(RECORDED DATA)

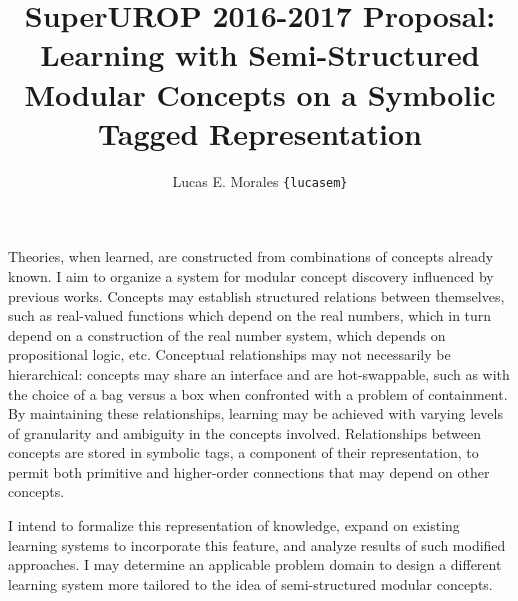 \documentclass[12pt,letterpaper]{article}
\title{{\large SuperUROP 2016-2017 Proposal:}\\
  {\Large Learning with Semi-Structured Modular Concepts on a Symbolic Tagged
Representation}}
\author{Lucas E. Morales \texttt{\{lucasem\}}}
\date{}
\begin{document}
\maketitle

Theories, when learned, are constructed from combinations of concepts
already known. I aim to organize a system for modular concept discovery
influenced by previous works. Concepts may establish structured relations
between themselves, such as real-valued functions which depend on the real
numbers, which in turn depend on a construction of the real number system,
which depends on propositional logic, etc. Conceptual relationships may not
necessarily be hierarchical: concepts may share an interface and are
hot-swappable, such as with the choice of a bag versus a box when confronted
with a problem of containment. By maintaining these relationships, learning
may be achieved with varying levels of granularity and ambiguity in the
concepts involved. Relationships between concepts are stored in symbolic
tags, a component of their representation, to permit both primitive and
higher-order connections that may depend on other concepts.

I intend to formalize this representation of knowledge, expand on existing
learning systems to incorporate this feature, and analyze results of such
modified approaches. I may determine an applicable problem domain to design
a different learning system more tailored to the idea of semi-structured
modular concepts.




%
%
%
%
%
%
\end{document}
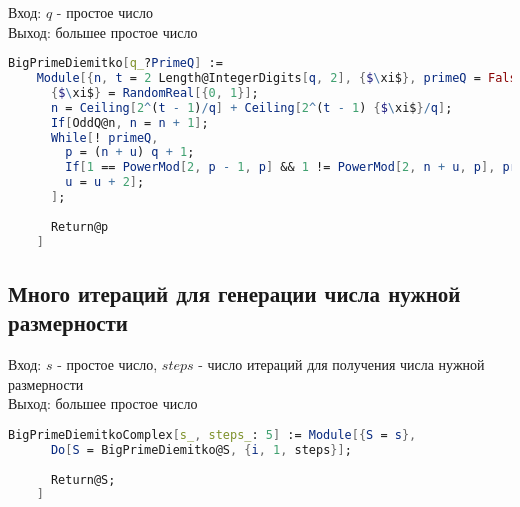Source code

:       Вход: {$q$} - простое число \\
      Выход: большее простое число

      \begin{lstlisting}[language=Mathematica,caption={
	Теорема Диемитко (1 итерация)
      }]
	BigPrimeDiemitko[q_?PrimeQ] := 
	Module[{n, t = 2 Length@IntegerDigits[q, 2], {$\xi$}, primeQ = False, u = 0, p},
	  {$\xi$} = RandomReal[{0, 1}];
	  n = Ceiling[2^(t - 1)/q] + Ceiling[2^(t - 1) {$\xi$}/q];
	  If[OddQ@n, n = n + 1];
	  While[! primeQ,
	    p = (n + u) q + 1;
	    If[1 == PowerMod[2, p - 1, p] && 1 != PowerMod[2, n + u, p], primeQ = True,
	    u = u + 2];
	  ];
	
	  Return@p
	]
      \end{lstlisting}

    \subsection{Много итераций для генерации числа нужной размерности}
    
      Вход: {$s$} - простое число, {$steps$} - число итераций для получения числа нужной размерности \\
      Выход: большее простое число

      \begin{lstlisting}[language=Mathematica,caption={
	  Теорема Диемитко (много итераций)
      }]
	BigPrimeDiemitkoComplex[s_, steps_: 5] := Module[{S = s},
	  Do[S = BigPrimeDiemitko@S, {i, 1, steps}];
  
	  Return@S;
	]
      \end{lstlisting}
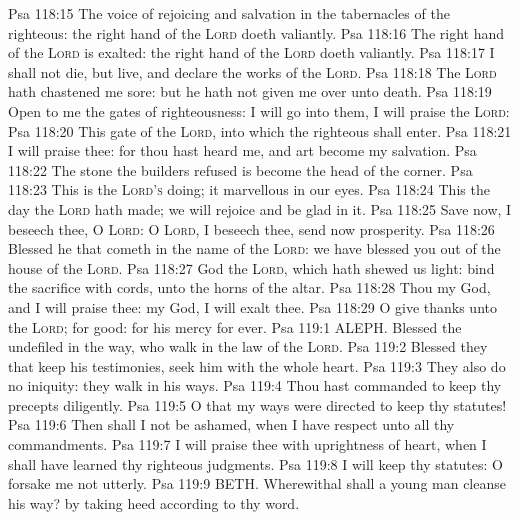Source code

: \vs Psa 118:15 The voice of rejoicing and salvation  in the tabernacles of the righteous: the right hand of the \textsc{Lord} doeth valiantly.
\vs Psa 118:16 The right hand of the \textsc{Lord} is exalted: the right hand of the \textsc{Lord} doeth valiantly.
\vs Psa 118:17 I shall not die, but live, and declare the works of the \textsc{Lord}.
\vs Psa 118:18 The \textsc{Lord} hath chastened me sore: but he hath not given me over unto death.
\vs Psa 118:19 Open to me the gates of righteousness: I will go into them,  I will praise the \textsc{Lord}:
\vs Psa 118:20 This gate of the \textsc{Lord}, into which the righteous shall enter.
\vs Psa 118:21 I will praise thee: for thou hast heard me, and art become my salvation.
\vs Psa 118:22 The stone  the builders refused is become the head  of the corner.
\vs Psa 118:23 This is the \textsc{Lord's} doing; it  marvellous in our eyes.
\vs Psa 118:24 This  the day  the \textsc{Lord} hath made; we will rejoice and be glad in it.
\vs Psa 118:25 Save now, I beseech thee, O \textsc{Lord}: O \textsc{Lord}, I beseech thee, send now prosperity.
\vs Psa 118:26 Blessed  he that cometh in the name of the \textsc{Lord}: we have blessed you out of the house of the \textsc{Lord}.
\vs Psa 118:27 God  the \textsc{Lord}, which hath shewed us light: bind the sacrifice with cords,  unto the horns of the altar.
\vs Psa 118:28 Thou  my God, and I will praise thee:  my God, I will exalt thee.
\vs Psa 118:29 O give thanks unto the \textsc{Lord}; for  good: for his mercy  for ever.
\vs Psa 119:1 ALEPH. Blessed  the undefiled in the way, who walk in the law of the \textsc{Lord}.
\vs Psa 119:2 Blessed  they that keep his testimonies,  seek him with the whole heart.
\vs Psa 119:3 They also do no iniquity: they walk in his ways.
\vs Psa 119:4 Thou hast commanded  to keep thy precepts diligently.
\vs Psa 119:5 O that my ways were directed to keep thy statutes!
\vs Psa 119:6 Then shall I not be ashamed, when I have respect unto all thy commandments.
\vs Psa 119:7 I will praise thee with uprightness of heart, when I shall have learned thy righteous judgments.
\vs Psa 119:8 I will keep thy statutes: O forsake me not utterly.
\vs Psa 119:9 BETH. Wherewithal shall a young man cleanse his way? by taking heed  according to thy word.
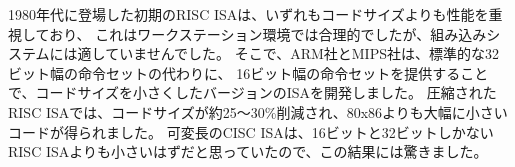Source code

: \begin{commentary}
\begin{comment}
The initial RISC ISAs from the 1980s all picked performance over code
size, which was reasonable for a workstation environment, but not for
embedded systems. Hence, both ARM and MIPS subsequently made versions
of the ISAs that offered smaller code size by offering an alternative
16-bit wide instruction set instead of the standard 32-bit wide
instructions.  The compressed RISC ISAs reduced code size relative to
their starting points by about 25--30\%, yielding code that was
significantly \emph{smaller} than 80x86.  This result surprised some,
as their intuition was that the variable-length CISC ISA should be
smaller than RISC ISAs that offered only 16-bit and 32-bit formats.
\end{comment}

1980年代に登場した初期のRISC ISAは、いずれもコードサイズよりも性能を重視しており、
これはワークステーション環境では合理的でしたが、組み込みシステムには適していませんでした。
そこで、ARM社とMIPS社は、標準的な32ビット幅の命令セットの代わりに、
16ビット幅の命令セットを提供することで、コードサイズを小さくしたバージョンのISAを開発しました。
圧縮されたRISC ISAでは、コードサイズが約25～30\%削減され、80x86よりも大幅に小さいコードが得られました。
可変長のCISC ISAは、16ビットと32ビットしかないRISC ISAよりも小さいはずだと思っていたので、この結果には驚きました。

\begin{comment}
Since the original RISC ISAs did not leave sufficient opcode space
free to include these unplanned compressed instructions, they were
instead developed as complete new ISAs.  This meant compilers needed
different code generators for the separate compressed ISAs.  The first
compressed RISC ISA extensions (e.g., ARM Thumb and MIPS16) used only
a fixed 16-bit instruction size, which gave good reductions in static
code size but caused an increase in dynamic instruction count, which
led to lower performance compared to the original fixed-width 32-bit
instruction size.  This led to the development of a second generation
of compressed RISC ISA designs with mixed 16-bit and 32-bit
instruction lengths (e.g., ARM Thumb2, microMIPS, PowerPC VLE), so
that performance was similar to pure 32-bit instructions but with
significant code size savings.  Unfortunately, these different
generations of compressed ISAs are incompatible with each other and
with the original uncompressed ISA, leading to significant complexity
in documentation, implementations, and software tools support.
\end{comment}


\end{commentary}
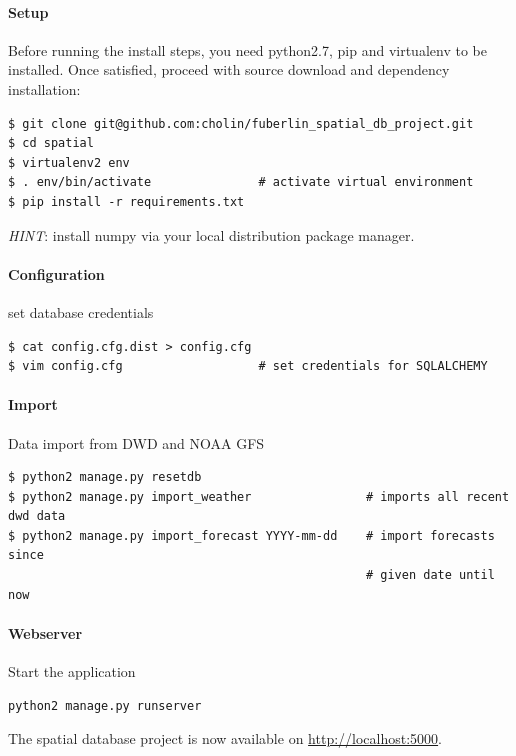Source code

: \documentclass{scrartcl}
\begin{document}
\paragraph{Setup}
Before running the install steps, you need python2.7, pip  and virtualenv to be installed. Once satisfied, proceed with source download and dependency installation:
\begin{verbatim}
$ git clone git@github.com:cholin/fuberlin_spatial_db_project.git
$ cd spatial
$ virtualenv2 env
$ . env/bin/activate               # activate virtual environment
$ pip install -r requirements.txt
\end{verbatim}

\textit{HINT}: install numpy via your local distribution package manager.

\paragraph{Configuration} set database credentials

\begin{verbatim}
$ cat config.cfg.dist > config.cfg
$ vim config.cfg                   # set credentials for SQLALCHEMY
\end{verbatim}

\paragraph{Import}
Data import from DWD and NOAA GFS
\begin{verbatim}
$ python2 manage.py resetdb
$ python2 manage.py import_weather                # imports all recent dwd data
$ python2 manage.py import_forecast YYYY-mm-dd    # import forecasts since
                                                  # given date until now
\end{verbatim}


\paragraph{Webserver}
Start the application
\begin{verbatim}
python2 manage.py runserver
\end{verbatim}

The spatial database project is now available on \url{http://localhost:5000}.

\vspace{1cm}
\end{document}
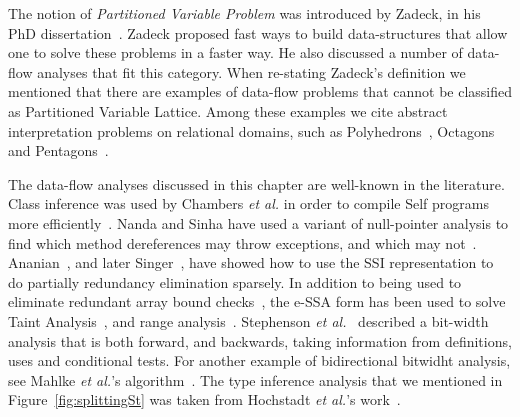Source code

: The notion of {\em Partitioned Variable Problem} was introduced by Zadeck, in his PhD dissertation~\cite{Zadeck84}.
Zadeck proposed fast ways to build data-structures that allow one to solve these problems in a faster way.
He also discussed a number of data-flow analyses that fit this category.
When re-stating Zadeck's definition we mentioned that there are examples of data-flow problems that cannot be classified as Partitioned Variable Lattice.
Among these examples we cite abstract interpretation problems on relational domains, such as Polyhedrons~\cite{Cousot78}, Octagons~\cite{Mine06} and Pentagons~\cite{Logozzo08}.

The data-flow analyses discussed in this chapter are well-known in the literature.
Class inference was used by Chambers {\em et al.} in order to compile Self programs more efficiently~\cite{Chambers89}.
Nanda and Sinha have used a variant of null-pointer analysis to find which method dereferences may throw exceptions, and which may not~\cite{Nanda09}.
Ananian~\cite{Ananian99}, and later Singer~\cite{Singer06}, have showed how to use the SSI representation to do partially redundancy elimination sparsely.
In addition to being used to eliminate redundant array bound checks~\cite{Bodik00}, the e-SSA form has been used to solve Taint Analysis~\cite{Rimsa11}, and range analysis~\cite{Su05,Gawlitza09}.
Stephenson {\em et al.}~\cite{Stephenson00} described a bit-width analysis that is both forward, and backwards, taking information from definitions, uses and conditional tests.
For another example of bidirectional bitwidht analysis, see Mahlke {\em et al.}'s algorithm~\cite{Mahlke01}.
The type inference analysis that we mentioned in Figure~\ref{fig:splittingSt} was taken from Hochstadt {\em et al.}'s work~\cite{Hochstadt08}.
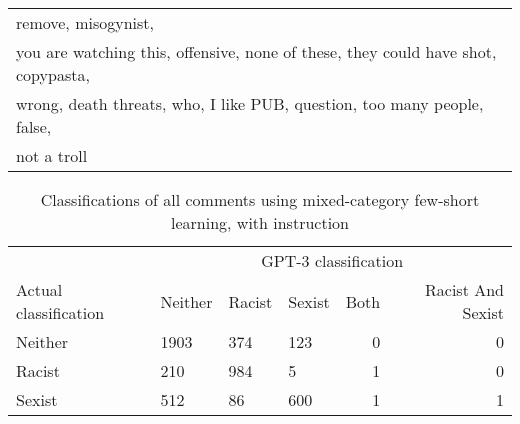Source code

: \documentclass{bmcart}
\begin{document}
\begin{backmatter}
\begin{table}
\begin{tabular}[t]{l}
remove,  misogynist, \\ you are watching this,  offensive,  none of these,  they could have shot,  copypasta, \\ wrong,  death threats,  who,  I like PUB,  question,  too many people,  false, \\ not a troll\\
\hline
\end{tabular}
\end{table}









\begin{table}

\caption{\label{tab:fewshotmixedinstruct-matrix}Classifications of all comments using mixed-category few-short learning, with instruction}
\centering
\begin{tabular}[t]{llllrr}
\hline
\multicolumn{1}{c}{ } & \multicolumn{5}{c}{GPT-3 classification} \\
Actual classification & Neither & Racist & Sexist & Both & Racist And Sexist\\
\hline
Neither & 1903 & 374 & 123 & 0 & 0\\
Racist & 210 & 984 & 5 & 1 & 0\\
Sexist & 512 & 86 & 600 & 1 & 1\\
\hline
\end{tabular}
\end{table}













\begin{table}


\end{table}
\end{backmatter}
\end{document}
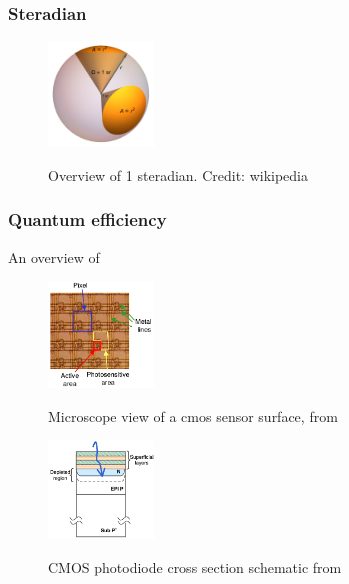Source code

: \documentclass{article}
\begin{document}
    \subsubsection{Steradian}
      \begin{figure}[H]
	\centering
	\includegraphics[width=0.25\textwidth]{../../figures/Solid_Angle_1_Steradian.png}\\
	\caption{Overview of 1 steradian. Credit: wikipedia}
	\label{fig:steradian}
      \end{figure}
      
    \subsubsection{Quantum efficiency}

    An overview of 
    
    \begin{figure}[H]
      \centering
      \includegraphics[width=0.25\textwidth]{../../figures/cmos_pixel_microscope.png}\\
      \caption{Microscope view of a cmos sensor surface, from \cite{Estribeau_2005}}
      \label{fig:cmos_pixel_microscope}
    \end{figure}
    
    \begin{figure}[H]
      \centering
      \includegraphics[width=0.25\textwidth]{../../figures/cmos_photodiode_cross_section.png}\\
      \caption{CMOS photodiode cross section schematic from \cite{Estribeau_2005}}
      \label{fig:cmos_photodiode_cross_section}
    \end{figure}
\end{document}
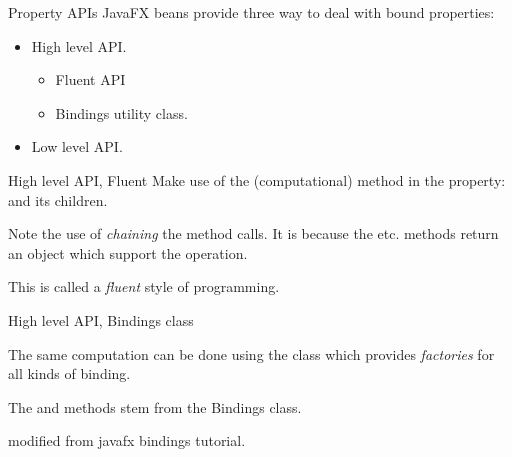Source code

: \begin{frame}{Property APIs}
  JavaFX beans provide three way to deal with bound properties:
  \begin{itemize}
  \item High level API.
    \begin{itemize}
    \item Fluent API
    \item Bindings utility class.
    \end{itemize}
  \item Low level API.
  \end{itemize}
\end{frame}

\begin{frame}{High level API, Fluent}
  Make use of the (computational) method in the property:
   and its children.

  

Note the use of \textit{chaining} the method calls. It is because
the  etc. methods return an object which support the
operation.

This is called a \textit{fluent} style of programming.

\end{frame}

\begin{frame}{High level API, Bindings class}

  The same computation can be done using the  class
  which provides \textit{factories} for all kinds of binding.

  

The  and  methods stem from the Bindings class.

  

modified from javafx bindings tutorial.
\end{frame}

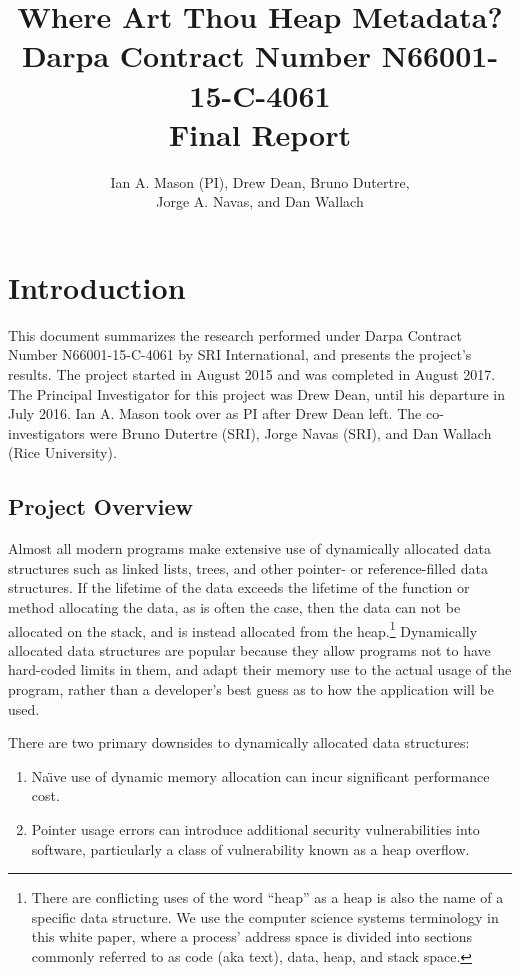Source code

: \documentclass[12pt]{cslreport}
\title{{\bf Where Art Thou Heap Metadata?}\\[5mm]
\Large  Darpa Contract Number N66001-15-C-4061\\[5mm] 
Final Report}
\author{Ian A. Mason (PI), Drew Dean, Bruno Dutertre,\\
  Jorge A. Navas, and Dan Wallach}
\begin{document}
\pagestyle{plain}

\maketitle

\cleardoublepage
\tableofcontents
\listoffigures
\listoftables

\cleardoublepage


\chapter{Introduction}

This document summarizes the research performed under Darpa Contract
Number N66001-15-C-4061 by SRI International, and presents the
project's results. The project started in August 2015 and was
completed in August 2017. The Principal Investigator for this project
was Drew Dean, until his departure in July 2016. Ian A. Mason took
over as PI after Drew Dean left. The co-investigators were Bruno
Dutertre (SRI), Jorge Navas (SRI), and Dan Wallach (Rice University).


\section{Project Overview}

Almost all modern programs make extensive use of dynamically allocated
data structures  such as  linked lists, trees,  and other  pointer- or
reference-filled data structures. If the  lifetime of the data exceeds
the lifetime  of the  function or  method allocating  the data,  as is
often the case, then  the data can not be allocated  on the stack, and
is  instead allocated  from the  heap.\footnote{There are  conflicting
  uses of  the word ``heap'' as  a heap is  also the name of  a specific
  data structure. We  use the computer science  systems terminology in
  this white  paper, where  a process' address  space is  divided into
  sections commonly  referred to as  code (aka text), data,  heap, and
  stack  space.}  Dynamically  allocated data  structures are  popular
because they allow programs not to have hard-coded limits in them, and
adapt their memory use to the actual usage of the program, rather than
a  developer's best  guess as  to how  the application  will be  used.

There  are  two  primary   downsides  to  dynamically  allocated  data
structures:
\begin{enumerate}
\item Na\"{\i}ve use  of  dynamic  memory allocation  can  incur
significant  performance  cost.
\item Pointer usage errors can introduce additional security
  vulnerabilities into software, particularly a class of vulnerability
  known as a heap overflow.  
\end{enumerate}
\end{document}
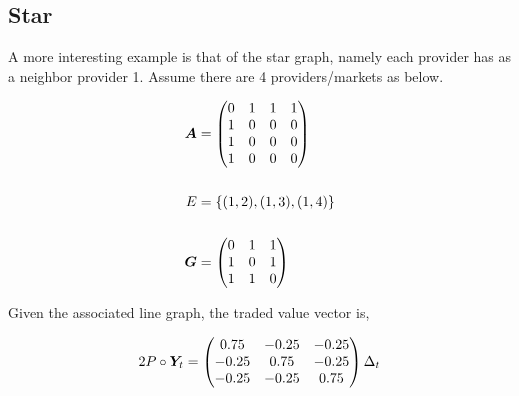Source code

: 
\subsection{Star}

A more interesting example is that of the star graph, namely each provider has as a neighbor provider 1. Assume there are 4 providers/markets as below.

\vspace{5mm}
\begin{minipage}{.5\textwidth}
    \resizebox{\textwidth}{!}{}
\end{minipage}
\begin{minipage}{.5\textwidth}
    \begin{equation*}
        \begin{split}
            \matr{A} &= \begin{pmatrix}
                0 & 1 & 1 & 1 \\
                1 & 0 & 0 & 0 \\
                1 & 0 & 0 & 0 \\
                1 & 0 & 0 & 0
            \end{pmatrix} \\
            \vspace{5mm} \\
            E &= \set{(1, 2), (1, 3), (1, 4)} \\
            \vspace{5mm} \\
            \matr{G} &= \begin{pmatrix}
                0 & 1 & 1 \\
                1 & 0 & 1 \\
                1 & 1 & 0
            \end{pmatrix}
        \end{split}
    \end{equation*}
\end{minipage}
\vspace{5mm}

Given the associated line graph, the traded value vector is,

\begin{equation}
    2 P \circ \bm{Y}_t = \begin{pmatrix}
        0.75  & -0.25 & -0.25 \\
        -0.25 & 0.75  & -0.25 \\
        -0.25 & -0.25 & 0.75
    \end{pmatrix} \Delta_t
\end{equation}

(End RECORDED DATA)

**TASK DESCRIPTION**
Reproduce the records word for word, please, from their first line up to and including the line that contains "with a problem", but no pictures.

**ANSWER SECTION**
 \documentclass[12pt,letterpaper]{article}
\title{{\large SuperUROP 2016-2017 Proposal:}\\
  {\Large Learning with Semi-Structured Modular Concepts on a Symbolic Tagged
Representation}}
\author{Lucas E. Morales \texttt{\{lucasem\}}}
\date{}
\begin{document}
\maketitle

Theories, when learned, are constructed from combinations of concepts
already known. I aim to organize a system for modular concept discovery
influenced by previous works. Concepts may establish structured relations
between themselves, such as real-valued functions which depend on the real
numbers, which in turn depend on a construction of the real number system,
which depends on propositional logic, etc. Conceptual relationships may not
necessarily be hierarchical: concepts may share an interface and are
hot-swappable, such as with the choice of a bag versus a box when confronted
with a problem of containment. By maintaining these relationships, learning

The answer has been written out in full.